◆ How to complete this task
In the records below, find the line that contains "- **[PhoneArena](https://www.phonearena.com/phones/compare)**" and the line that contains "## Tablet Filtering Sites", then retype exactly those two lines and every line between them.

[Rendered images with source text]
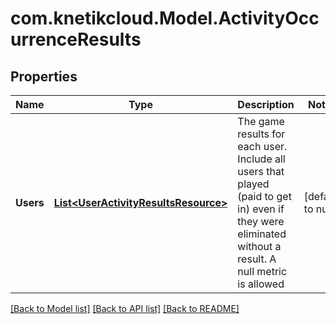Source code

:# com.knetikcloud.Model.ActivityOccurrenceResults
## Properties

Name | Type | Description | Notes
------------ | ------------- | ------------- | -------------
**Users** | [**List&lt;UserActivityResultsResource&gt;**](UserActivityResultsResource.md) | The game results for each user. Include all users that played (paid to get in) even if they were eliminated without a result. A null metric is allowed | [default to null]

[[Back to Model list]](../README.md#documentation-for-models) [[Back to API list]](../README.md#documentation-for-api-endpoints) [[Back to README]](../README.md)

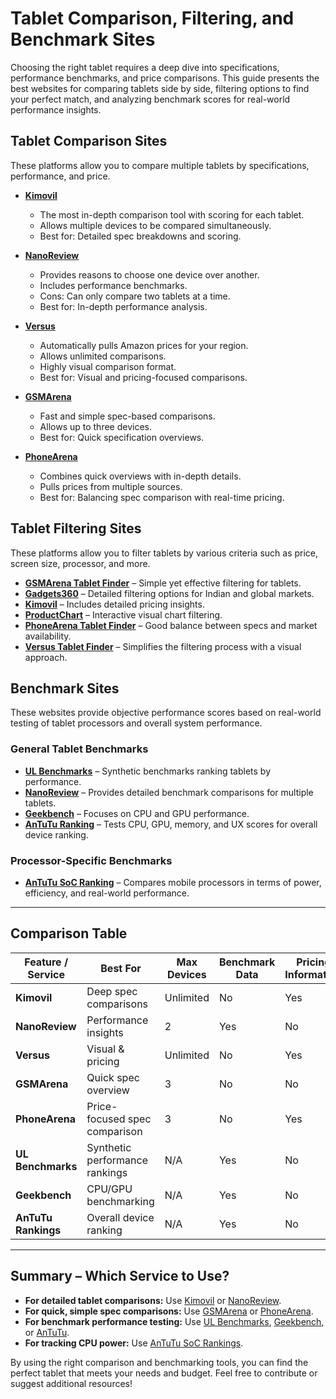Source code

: # Tablet Comparison, Filtering, and Benchmark Sites

Choosing the right tablet requires a deep dive into specifications, performance benchmarks, and price comparisons. This guide presents the best websites for comparing tablets side by side, filtering options to find your perfect match, and analyzing benchmark scores for real-world performance insights.


## Tablet Comparison Sites
These platforms allow you to compare multiple tablets by specifications, performance, and price.

- **[Kimovil](https://www.kimovil.com/en/compare-tablets)**  
  - The most in-depth comparison tool with scoring for each tablet.  
  - Allows multiple devices to be compared simultaneously.
  - Best for: Detailed spec breakdowns and scoring.

- **[NanoReview](https://nanoreview.net/en/tablet-compare/)**  
  - Provides reasons to choose one device over another.  
  - Includes performance benchmarks.  
  - Cons: Can only compare two tablets at a time.  
  - Best for: In-depth performance analysis.

- **[Versus](https://versus.com/en/tablet)**  
  - Automatically pulls Amazon prices for your region.  
  - Allows unlimited comparisons.  
  - Highly visual comparison format.  
  - Best for: Visual and pricing-focused comparisons.

- **[GSMArena](https://www.gsmarena.com/compare.php3)**  
  - Fast and simple spec-based comparisons.  
  - Allows up to three devices.  
  - Best for: Quick specification overviews.

- **[PhoneArena](https://www.phonearena.com/phones/compare)**  
  - Combines quick overviews with in-depth details.  
  - Pulls prices from multiple sources.  
  - Best for: Balancing spec comparison with real-time pricing.


## Tablet Filtering Sites
These platforms allow you to filter tablets by various criteria such as price, screen size, processor, and more.

- **[GSMArena Tablet Finder](https://www.gsmarena.com/search.php3?mode=tablet)** – Simple yet effective filtering for tablets.
- **[Gadgets360](https://www.gadgets360.com/tablets/tablet-finder)** – Detailed filtering options for Indian and global markets.
- **[Kimovil](https://www.kimovil.com/en/tablets/)** – Includes detailed pricing insights.
- **[ProductChart](https://www.productchart.com/tablets)** – Interactive visual chart filtering.
- **[PhoneArena Tablet Finder](https://www.phonearena.com/phones)** – Good balance between specs and market availability.
- **[Versus Tablet Finder](https://versus.com/en/tablet)** – Simplifies the filtering process with a visual approach.


## Benchmark Sites
These websites provide objective performance scores based on real-world testing of tablet processors and overall system performance.

### General Tablet Benchmarks
- **[UL Benchmarks](https://benchmarks.ul.com/compare/best-tablets)** – Synthetic benchmarks ranking tablets by performance.
- **[NanoReview](https://nanoreview.net/en/tablet-compare)** – Provides detailed benchmark comparisons for multiple tablets.
- **[Geekbench](https://browser.geekbench.com/)** – Focuses on CPU and GPU performance.
- **[AnTuTu Ranking](https://www.antutu.com/en/ranking/rank12.htm)** – Tests CPU, GPU, memory, and UX scores for overall device ranking.

### Processor-Specific Benchmarks
- **[AnTuTu SoC Ranking](https://www.antutu.com/en/ranking/soc0.htm)** – Compares mobile processors in terms of power, efficiency, and real-world performance.

---

## Comparison Table

| Feature / Service       | Best For | Max Devices | Benchmark Data | Pricing Information | Visual Representation |
|------------------------|----------|-------------|----------------|----------------------|------------------------|
| **Kimovil**           | Deep spec comparisons | Unlimited | No | Yes | Moderate |
| **NanoReview**        | Performance insights | 2 | Yes | No | Moderate |
| **Versus**            | Visual & pricing | Unlimited | No | Yes | High |
| **GSMArena**          | Quick spec overview | 3 | No | No | Low |
| **PhoneArena**        | Price-focused spec comparison | 3 | No | Yes | Moderate |
| **UL Benchmarks**     | Synthetic performance rankings | N/A | Yes | No | Low |
| **Geekbench**         | CPU/GPU benchmarking | N/A | Yes | No | Low |
| **AnTuTu Rankings**   | Overall device ranking | N/A | Yes | No | Low |

---

## Summary – Which Service to Use?

- **For detailed tablet comparisons:** Use [Kimovil](https://www.kimovil.com/en/compare-tablets) or [NanoReview](https://nanoreview.net/en/tablet-compare/).
- **For quick, simple spec comparisons:** Use [GSMArena](https://www.gsmarena.com/compare.php3) or [PhoneArena](https://www.phonearena.com/phones/compare).
- **For benchmark performance testing:** Use [UL Benchmarks](https://benchmarks.ul.com/compare/best-tablets), [Geekbench](https://browser.geekbench.com/), or [AnTuTu](https://www.antutu.com/en/ranking/rank12.htm).
- **For tracking CPU power:** Use [AnTuTu SoC Rankings](https://www.antutu.com/en/ranking/soc0.htm).

By using the right comparison and benchmarking tools, you can find the perfect tablet that meets your needs and budget. Feel free to contribute or suggest additional resources!

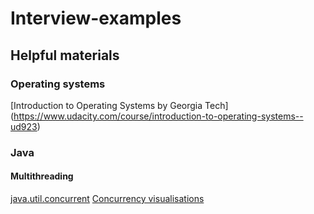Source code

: # Interview-examples

## Helpful materials

### Operating systems
[Introduction to Operating Systems by Georgia Tech] (https://www.udacity.com/course/introduction-to-operating-systems--ud923)

### Java

#### Multithreading
[java.util.concurrent](https://docs.oracle.com/javase/7/docs/api/java/util/concurrent/package-summary.html)
[Concurrency visualisations](https://sourceforge.net/projects/javaconcurrenta/?source=typ_redirect)
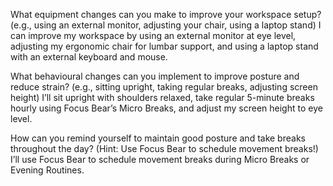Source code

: What equipment changes can you make to improve your workspace setup? (e.g., using an external monitor, adjusting your chair, using a laptop stand)
I can improve my workspace by using an external monitor at eye level, adjusting my ergonomic chair for lumbar support, and using a laptop stand with an external keyboard and mouse.

What behavioural changes can you implement to improve posture and reduce strain? (e.g., sitting upright, taking regular breaks, adjusting screen height)
I’ll sit upright with shoulders relaxed, take regular 5-minute breaks hourly using Focus Bear’s Micro Breaks, and adjust my screen height to eye level.

How can you remind yourself to maintain good posture and take breaks throughout the day? (Hint: Use Focus Bear to schedule movement breaks!)
I’ll use Focus Bear to schedule movement breaks during Micro Breaks or Evening Routines.
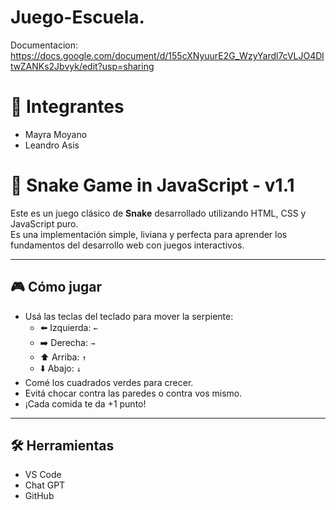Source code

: # Juego-Escuela.

Documentacion: https://docs.google.com/document/d/155cXNyuurE2G_WzyYardl7cVLJO4DltwZANKs2Jbvyk/edit?usp=sharing

# 🧒 Integrantes

- Mayra Moyano
- Leandro Asis
  
# 🐍 Snake Game in JavaScript - v1.1

Este es un juego clásico de **Snake** desarrollado utilizando HTML, CSS y JavaScript puro.  
Es una implementación simple, liviana y perfecta para aprender los fundamentos del desarrollo web con juegos interactivos.

---

## 🎮 Cómo jugar

- Usá las teclas del teclado para mover la serpiente:
  - ⬅️ Izquierda: `←`
  - ➡️ Derecha: `→`
  - ⬆️ Arriba: `↑`
  - ⬇️ Abajo: `↓`
- Comé los cuadrados verdes para crecer.
- Evitá chocar contra las paredes o contra vos mismo.
- ¡Cada comida te da +1 punto!

---

## 🛠️ Herramientas

- VS Code
- Chat GPT
- GitHub
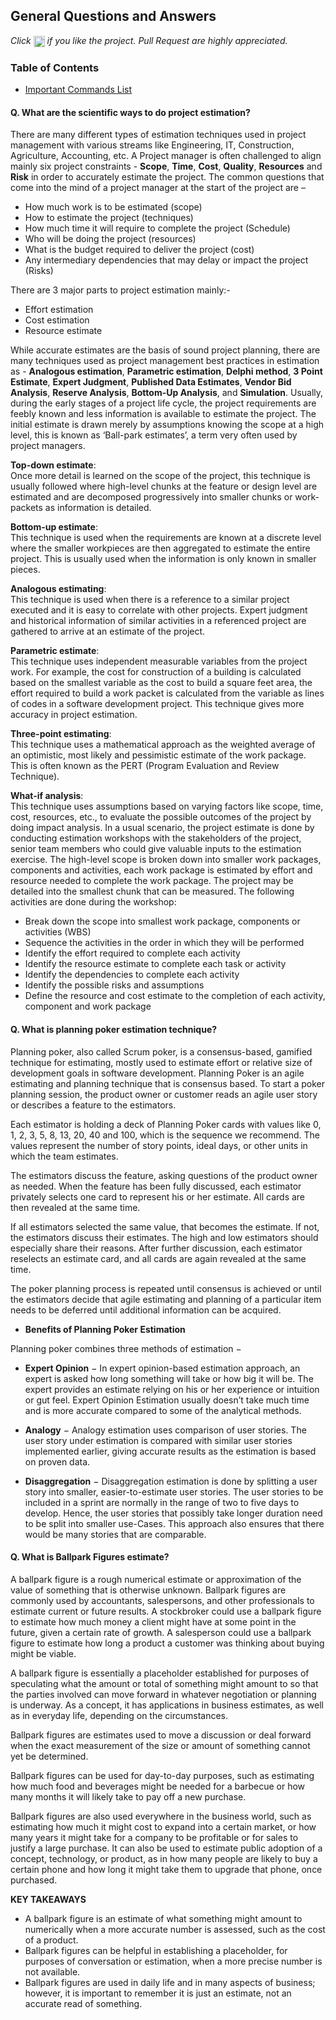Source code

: ## General Questions and Answers

*Click <img src="https://github.com/learning-zone/hadoop-interview-questions/blob/master/assets/star.png" width="18" height="18" align="absmiddle" title="Star" /> if you like the project. Pull Request are highly appreciated.*


### Table of Contents

* [Important Commands List](commands-list.md)



#### Q. What are the scientific ways to do project estimation?

There are many different types of estimation techniques used in project management with various streams like Engineering, IT, Construction, Agriculture, Accounting, etc. A Project manager is often challenged to align mainly six project constraints - **Scope**, **Time**, **Cost**, **Quality**, **Resources** and **Risk** in order to accurately estimate the project. The common questions that come into the mind of a project manager at the start of the project are –

* How much work is to be estimated (scope)
* How to estimate the project (techniques)
* How much time it will require to complete the project (Schedule)
* Who will be doing the project (resources)
* What is the budget required to deliver the project (cost)
* Any intermediary dependencies that may delay or impact the project (Risks)

There are 3 major parts to project estimation mainly:-

* Effort estimation
* Cost estimation
* Resource estimate

While accurate estimates are the basis of sound project planning, there are many techniques used as project management best practices in estimation as - **Analogous estimation**, **Parametric estimation**, **Delphi method**, **3 Point Estimate**, **Expert Judgment**, **Published Data Estimates**, **Vendor Bid Analysis**, **Reserve Analysis**, **Bottom-Up Analysis**, and **Simulation**. Usually, during the early stages of a project life cycle, the project requirements are feebly known and less information is available to estimate the project. The initial estimate is drawn merely by assumptions knowing the scope at a high level, this is known as ‘Ball-park estimates’, a term very often used by project managers.

**Top-down estimate**:  
Once more detail is learned on the scope of the project, this technique is usually followed where high-level chunks at the feature or design level are estimated and are decomposed progressively into smaller chunks or work-packets as information is detailed.

**Bottom-up estimate**:  
This technique is used when the requirements are known at a discrete level where the smaller workpieces are then aggregated to estimate the entire project. This is usually used when the information is only known in smaller pieces.

**Analogous estimating**:  
This technique is used when there is a reference to a similar project executed and it is easy to correlate with other projects. Expert judgment and historical information of similar activities in a referenced project are gathered to arrive at an estimate of the project.

**Parametric estimate**:  
This technique uses independent measurable variables from the project work.  For example, the cost for construction of a building is calculated based on the smallest variable as the cost to build a square feet area, the effort required to build a work packet is calculated from the variable as lines of codes in a software development project. This technique gives more accuracy in project estimation.

**Three-point estimating**:  
This technique uses a mathematical approach as the weighted average of an optimistic, most likely and pessimistic estimate of the work package. This is often known as the PERT (Program Evaluation and Review Technique).

**What-if analysis**:  
This technique uses assumptions based on varying factors like scope, time, cost, resources, etc., to evaluate the possible outcomes of the project by doing impact analysis. In a usual scenario, the project estimate is done by conducting estimation workshops with the stakeholders of the project, senior team members who could give valuable inputs to the estimation exercise. The high-level scope is broken down into smaller work packages, components and activities, each work package is estimated by effort and resource needed to complete the work package. The project may be detailed into the smallest chunk that can be measured. The following activities are done during the workshop:

* Break down the scope into smallest work package, components or activities (WBS)
* Sequence the activities in the order in which they will be performed
* Identify the effort required to complete each activity
* Identify the resource estimate to complete each task or activity
* Identify the dependencies to complete each activity
* Identify the possible risks and assumptions
* Define the resource and cost estimate to the completion of each activity, component and work package

#### Q. What is planning poker estimation technique?

Planning poker, also called Scrum poker, is a consensus-based, gamified technique for estimating, mostly used to estimate effort or relative size of development goals in software development. Planning Poker is an agile estimating and planning technique that is consensus based. To start a poker planning session, the product owner or customer reads an agile user story or describes a feature to the estimators. 

Each estimator is holding a deck of Planning Poker cards with values like 0, 1, 2, 3, 5, 8, 13, 20, 40 and 100, which is the sequence we recommend. The values represent the number of story points, ideal days, or other units in which the team estimates.

The estimators discuss the feature, asking questions of the product owner as needed. When the feature has been fully discussed, each estimator privately selects one card to represent his or her estimate. All cards are then revealed at the same time.

If all estimators selected the same value, that becomes the estimate. If not, the estimators discuss their estimates. The high and low estimators should especially share their reasons. After further discussion, each estimator reselects an estimate card, and all cards are again revealed at the same time.

The poker planning process is repeated until consensus is achieved or until the estimators decide that agile estimating and planning of a particular item needs to be deferred until additional information can be acquired.

* **Benefits of Planning Poker Estimation**  

Planning poker combines three methods of estimation −

* **Expert Opinion** − In expert opinion-based estimation approach, an expert is asked how long something will take or how big it will be. The expert provides an estimate relying on his or her experience or intuition or gut feel. Expert Opinion Estimation usually doesn’t take much time and is more accurate compared to some of the analytical methods.

* **Analogy** − Analogy estimation uses comparison of user stories. The user story under estimation is compared with similar user stories implemented earlier, giving accurate results as the estimation is based on proven data.

* **Disaggregation** − Disaggregation estimation is done by splitting a user story into smaller, easier-to-estimate user stories. The user stories to be included in a sprint are normally in the range of two to five days to develop. Hence, the user stories that possibly take longer duration need to be split into smaller use-Cases. This approach also ensures that there would be many stories that are comparable.

#### Q. What is Ballpark Figures estimate?

A ballpark figure is a rough numerical estimate or approximation of the value of something that is otherwise unknown. Ballpark figures are commonly used by accountants, salespersons, and other professionals to estimate current or future results. A stockbroker could use a ballpark figure to estimate how much money a client might have at some point in the future, given a certain rate of growth. A salesperson could use a ballpark figure to estimate how long a product a customer was thinking about buying might be viable.

A ballpark figure is essentially a placeholder established for purposes of speculating what the amount or total of something might amount to so that the parties involved can move forward in whatever negotiation or planning is underway. As a concept, it has applications in business estimates, as well as in everyday life, depending on the circumstances.

Ballpark figures are estimates used to move a discussion or deal forward when the exact measurement of the size or amount of something cannot yet be determined.

Ballpark figures can be used for day-to-day purposes, such as estimating how much food and beverages might be needed for a barbecue or how many months it will likely take to pay off a new purchase.

Ballpark figures are also used everywhere in the business world, such as estimating how much it might cost to expand into a certain market, or how many years it might take for a company to be profitable or for sales to justify a large purchase. It can also be used to estimate public adoption of a concept, technology, or product, as in how many people are likely to buy a certain phone and how long it might take them to upgrade that phone, once purchased.

**KEY TAKEAWAYS**  

* A ballpark figure is an estimate of what something might amount to numerically when a more accurate number is assessed, such as the cost of a product.
* Ballpark figures can be helpful in establishing a placeholder, for purposes of conversation or estimation, when a more precise number is not available.
* Ballpark figures are used in daily life and in many aspects of business; however, it is important to remember it is just an estimate, not an accurate read of something.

◆ Reply
- **[PhoneArena](https://www.phonearena.com/phones/compare)**  
  - Combines quick overviews with in-depth details.  
  - Pulls prices from multiple sources.  
  - Best for: Balancing spec comparison with real-time pricing.


## Tablet Filtering Sites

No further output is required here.